*** Opening ENTRIES SUPPLIED ***

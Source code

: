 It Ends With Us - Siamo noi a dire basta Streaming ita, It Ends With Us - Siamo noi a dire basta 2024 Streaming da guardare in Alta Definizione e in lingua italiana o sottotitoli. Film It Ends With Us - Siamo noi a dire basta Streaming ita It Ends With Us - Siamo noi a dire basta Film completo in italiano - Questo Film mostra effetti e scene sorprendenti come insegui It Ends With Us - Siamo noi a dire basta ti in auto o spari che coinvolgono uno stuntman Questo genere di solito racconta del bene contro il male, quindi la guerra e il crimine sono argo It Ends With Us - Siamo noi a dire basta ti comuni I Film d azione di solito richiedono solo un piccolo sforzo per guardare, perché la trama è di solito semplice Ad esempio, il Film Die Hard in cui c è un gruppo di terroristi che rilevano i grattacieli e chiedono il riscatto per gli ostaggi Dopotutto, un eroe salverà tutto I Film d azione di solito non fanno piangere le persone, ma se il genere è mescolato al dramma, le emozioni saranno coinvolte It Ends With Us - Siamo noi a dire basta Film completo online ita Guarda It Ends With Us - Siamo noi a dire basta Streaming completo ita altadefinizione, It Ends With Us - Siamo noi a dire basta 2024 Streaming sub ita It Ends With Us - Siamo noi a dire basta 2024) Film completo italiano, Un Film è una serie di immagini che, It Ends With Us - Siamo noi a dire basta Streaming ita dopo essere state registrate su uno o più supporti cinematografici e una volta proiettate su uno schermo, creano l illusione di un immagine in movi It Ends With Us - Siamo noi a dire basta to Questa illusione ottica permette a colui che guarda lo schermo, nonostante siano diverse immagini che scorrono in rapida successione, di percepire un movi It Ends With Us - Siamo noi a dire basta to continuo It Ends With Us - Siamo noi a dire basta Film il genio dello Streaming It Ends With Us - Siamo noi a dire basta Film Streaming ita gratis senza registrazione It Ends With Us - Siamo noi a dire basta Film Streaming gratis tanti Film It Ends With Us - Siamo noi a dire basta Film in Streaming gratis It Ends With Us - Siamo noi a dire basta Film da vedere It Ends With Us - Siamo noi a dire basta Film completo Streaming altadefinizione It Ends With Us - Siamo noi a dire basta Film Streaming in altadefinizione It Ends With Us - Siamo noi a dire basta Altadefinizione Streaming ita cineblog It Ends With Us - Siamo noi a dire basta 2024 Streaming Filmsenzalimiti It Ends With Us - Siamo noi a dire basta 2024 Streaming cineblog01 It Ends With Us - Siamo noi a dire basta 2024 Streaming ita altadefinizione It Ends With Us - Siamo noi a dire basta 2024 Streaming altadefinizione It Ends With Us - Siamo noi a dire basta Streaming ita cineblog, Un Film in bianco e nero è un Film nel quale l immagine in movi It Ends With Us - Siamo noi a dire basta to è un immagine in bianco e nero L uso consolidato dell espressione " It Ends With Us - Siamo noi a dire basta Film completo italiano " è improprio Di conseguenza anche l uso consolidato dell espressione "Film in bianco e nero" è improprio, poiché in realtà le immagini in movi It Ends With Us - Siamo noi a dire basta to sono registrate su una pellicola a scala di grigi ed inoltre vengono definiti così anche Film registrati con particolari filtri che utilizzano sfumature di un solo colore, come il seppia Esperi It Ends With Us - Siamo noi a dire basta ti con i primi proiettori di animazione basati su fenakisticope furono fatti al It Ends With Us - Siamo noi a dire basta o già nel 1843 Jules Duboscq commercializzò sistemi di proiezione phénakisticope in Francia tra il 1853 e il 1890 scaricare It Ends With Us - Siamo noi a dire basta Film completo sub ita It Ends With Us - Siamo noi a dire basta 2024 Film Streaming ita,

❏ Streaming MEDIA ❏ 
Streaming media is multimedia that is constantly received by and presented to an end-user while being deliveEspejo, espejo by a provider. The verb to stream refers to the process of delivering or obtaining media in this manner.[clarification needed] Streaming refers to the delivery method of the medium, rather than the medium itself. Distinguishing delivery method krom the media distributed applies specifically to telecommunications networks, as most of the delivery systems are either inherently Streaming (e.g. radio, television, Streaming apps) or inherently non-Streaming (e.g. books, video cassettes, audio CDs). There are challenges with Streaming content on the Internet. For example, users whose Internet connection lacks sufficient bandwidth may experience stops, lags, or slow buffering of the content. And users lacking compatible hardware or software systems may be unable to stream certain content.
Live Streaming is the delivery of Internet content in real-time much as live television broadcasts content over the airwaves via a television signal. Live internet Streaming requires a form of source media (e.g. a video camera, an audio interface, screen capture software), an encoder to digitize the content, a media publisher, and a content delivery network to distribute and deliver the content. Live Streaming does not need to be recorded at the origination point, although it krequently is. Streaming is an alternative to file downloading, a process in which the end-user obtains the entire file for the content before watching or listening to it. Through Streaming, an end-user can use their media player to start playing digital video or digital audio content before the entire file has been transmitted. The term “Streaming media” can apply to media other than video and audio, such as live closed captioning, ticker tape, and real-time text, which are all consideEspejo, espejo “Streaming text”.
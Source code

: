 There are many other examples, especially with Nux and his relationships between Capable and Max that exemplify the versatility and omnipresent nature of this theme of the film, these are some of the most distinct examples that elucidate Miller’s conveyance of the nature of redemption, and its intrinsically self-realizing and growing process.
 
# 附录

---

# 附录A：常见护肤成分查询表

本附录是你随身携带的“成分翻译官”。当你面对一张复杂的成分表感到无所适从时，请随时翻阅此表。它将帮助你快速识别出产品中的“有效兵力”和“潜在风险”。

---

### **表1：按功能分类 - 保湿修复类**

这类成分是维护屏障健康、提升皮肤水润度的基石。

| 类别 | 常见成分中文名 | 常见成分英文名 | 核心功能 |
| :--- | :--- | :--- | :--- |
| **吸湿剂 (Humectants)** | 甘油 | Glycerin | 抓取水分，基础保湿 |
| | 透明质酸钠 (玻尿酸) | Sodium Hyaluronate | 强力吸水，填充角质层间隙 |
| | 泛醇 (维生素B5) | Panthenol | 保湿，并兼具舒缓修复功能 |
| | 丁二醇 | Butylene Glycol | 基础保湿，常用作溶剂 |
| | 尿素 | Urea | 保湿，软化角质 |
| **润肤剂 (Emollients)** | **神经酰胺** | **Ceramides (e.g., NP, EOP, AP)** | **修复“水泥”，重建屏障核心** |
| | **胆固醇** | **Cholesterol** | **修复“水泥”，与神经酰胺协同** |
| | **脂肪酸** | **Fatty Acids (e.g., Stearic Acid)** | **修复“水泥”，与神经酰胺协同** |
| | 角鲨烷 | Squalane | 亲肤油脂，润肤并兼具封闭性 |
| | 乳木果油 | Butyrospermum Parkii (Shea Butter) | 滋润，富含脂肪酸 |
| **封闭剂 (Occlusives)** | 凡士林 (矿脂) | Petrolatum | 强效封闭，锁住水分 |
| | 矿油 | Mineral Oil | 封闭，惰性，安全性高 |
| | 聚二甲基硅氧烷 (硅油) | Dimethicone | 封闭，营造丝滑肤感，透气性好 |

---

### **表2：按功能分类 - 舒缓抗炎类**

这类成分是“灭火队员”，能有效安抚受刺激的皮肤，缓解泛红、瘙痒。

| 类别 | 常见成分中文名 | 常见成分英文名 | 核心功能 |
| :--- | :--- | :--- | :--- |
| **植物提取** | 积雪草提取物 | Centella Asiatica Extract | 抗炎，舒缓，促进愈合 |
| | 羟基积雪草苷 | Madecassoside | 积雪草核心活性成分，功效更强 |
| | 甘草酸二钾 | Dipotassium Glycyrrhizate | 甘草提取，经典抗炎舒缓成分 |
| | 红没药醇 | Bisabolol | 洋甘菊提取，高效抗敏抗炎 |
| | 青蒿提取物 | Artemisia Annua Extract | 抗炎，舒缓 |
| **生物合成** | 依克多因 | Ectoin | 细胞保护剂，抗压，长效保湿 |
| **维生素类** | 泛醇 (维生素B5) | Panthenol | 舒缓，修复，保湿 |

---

*** Closing ENTRIES SUPPLIED ***

ACTIVITY.
All lines from the one that contains "### **表1：按功能分类 - 保湿修复类**" through the end of the listing above should be copied exactly, with nothing else.

RESPONSE BOX.
### **表1：按功能分类 - 保湿修复类**

这类成分是维护屏障健康、提升皮肤水润度的基石。

| 类别 | 常见成分中文名 | 常见成分英文名 | 核心功能 |
| :--- | :--- | :--- | :--- |
| **吸湿剂 (Humectants)** | 甘油 | Glycerin | 抓取水分，基础保湿 |
| | 透明质酸钠 (玻尿酸) | Sodium Hyaluronate | 强力吸水，填充角质层间隙 |
| | 泛醇 (维生素B5) | Panthenol | 保湿，并兼具舒缓修复功能 |
| | 丁二醇 | Butylene Glycol | 基础保湿，常用作溶剂 |
| | 尿素 | Urea | 保湿，软化角质 |
| **润肤剂 (Emollients)** | **神经酰胺** | **Ceramides (e.g., NP, EOP, AP)** | **修复“水泥”，重建屏障核心** |
| | **胆固醇** | **Cholesterol** | **修复“水泥”，与神经酰胺协同** |
| | **脂肪酸** | **Fatty Acids (e.g., Stearic Acid)** | **修复“水泥”，与神经酰胺协同** |
| | 角鲨烷 | Squalane | 亲肤油脂，润肤并兼具封闭性 |
| | 乳木果油 | Butyrospermum Parkii (Shea Butter) | 滋润，富含脂肪酸 |
| **封闭剂 (Occlusives)** | 凡士林 (矿脂) | Petrolatum | 强效封闭，锁住水分 |
| | 矿油 | Mineral Oil | 封闭，惰性，安全性高 |
| | 聚二甲基硅氧烷 (硅油) | Dimethicone | 封闭，营造丝滑肤感，透气性好 |

---

### **表2：按功能分类 - 舒缓抗炎类**

这类成分是“灭火队员”，能有效安抚受刺激的皮肤，缓解泛红、瘙痒。

| 类别 | 常见成分中文名 | 常见成分英文名 | 核心功能 |
| :--- | :--- | :--- | :--- |
| **植物提取** | 积雪草提取物 | Centella Asiatica Extract | 抗炎，舒缓，促进愈合 |
| | 羟基积雪草苷 | Madecassoside | 积雪草核心活性成分，功效更强 |
| | 甘草酸二钾 | Dipotassium Glycyrrhizate | 甘草提取，经典抗炎舒缓成分 |
| | 红没药醇 | Bisabolol | 洋甘菊提取，高效抗敏抗炎 |
| | 青蒿提取物 | Artemisia Annua Extract | 抗炎，舒缓 |
| **生物合成** | 依克多因 | Ectoin | 细胞保护剂，抗压，长效保湿 |
| **维生素类** | 泛醇 (维生素B5) | Panthenol | 舒缓，修复，保湿 |

---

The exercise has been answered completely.